The new technique may enable researchers to quickly find drug candidates that activate cellular receptors in desired ways.
For the study, researchers from The Scripps Research Institute (TSRI) in US used the technique to target a receptor linked to type 2 diabetes.
The GLP-1 receptor, as it is known, is expressed by insulin-producing 'beta cells' in the pancreas.
Several drugs that activate this receptor - drugs called GLP-1 receptor agonists - are already approved for treating type 2 diabetes.
The GLP-1 receptor belongs to a large class of receptors known as G protein-coupled receptors (GPCRs).
The researchers generated a library of candidate molecules - based on a known GLP-1 receptor agonist, Exendin-4, a small protein (peptide) originally found in the venom of Gila monster lizards; a synthetic version of this protein is now used as a type 2 diabetes medication.

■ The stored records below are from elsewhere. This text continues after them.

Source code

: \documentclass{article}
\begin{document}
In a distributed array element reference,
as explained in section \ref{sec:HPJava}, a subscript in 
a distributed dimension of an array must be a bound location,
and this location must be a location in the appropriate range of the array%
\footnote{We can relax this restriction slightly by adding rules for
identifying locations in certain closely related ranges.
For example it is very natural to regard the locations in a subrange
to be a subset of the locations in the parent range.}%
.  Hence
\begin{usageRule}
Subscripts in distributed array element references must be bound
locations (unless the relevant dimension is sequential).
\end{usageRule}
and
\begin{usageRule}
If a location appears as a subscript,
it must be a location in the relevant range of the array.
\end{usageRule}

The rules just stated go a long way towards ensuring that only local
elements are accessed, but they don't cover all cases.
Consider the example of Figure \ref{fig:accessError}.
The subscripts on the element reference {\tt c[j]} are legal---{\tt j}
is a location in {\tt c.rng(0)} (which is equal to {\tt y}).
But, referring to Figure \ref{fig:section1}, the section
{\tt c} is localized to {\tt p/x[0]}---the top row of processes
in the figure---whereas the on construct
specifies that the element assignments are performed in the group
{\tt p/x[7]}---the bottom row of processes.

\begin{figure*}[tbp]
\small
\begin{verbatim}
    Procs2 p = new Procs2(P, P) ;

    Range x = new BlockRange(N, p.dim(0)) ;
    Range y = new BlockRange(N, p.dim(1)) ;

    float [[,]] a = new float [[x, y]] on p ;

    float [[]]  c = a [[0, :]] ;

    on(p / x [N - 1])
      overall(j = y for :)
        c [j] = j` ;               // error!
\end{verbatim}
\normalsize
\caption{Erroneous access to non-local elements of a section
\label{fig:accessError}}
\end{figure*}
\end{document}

They created about one million new peptides by randomly varying one end of Exendin-4 - the end that normally activates the G protein and beta arrestin pathways.
Using the autocrine selection system, the researchers rapidly screened these variant peptides and eventually isolated one, P5, that potently and selectively activated the GLP-1 receptor's G-protein pathway.
An initial test in healthy mice showed that P5 worked well at boosting glucose tolerance - at about one-hundredth the dose of Exendin-4 needed for the same effect.
The researchers found that while the peptide doesn't make mice fatter or heavier, it triggers the growth of new fat cells.
Exendin-4 induces a feeling of satiety, causing mice (and people) to modestly lower food intake and thus lose weight.
But the researchers found that P5 lacks this mechanism and appears to have no effect on appetite or weight.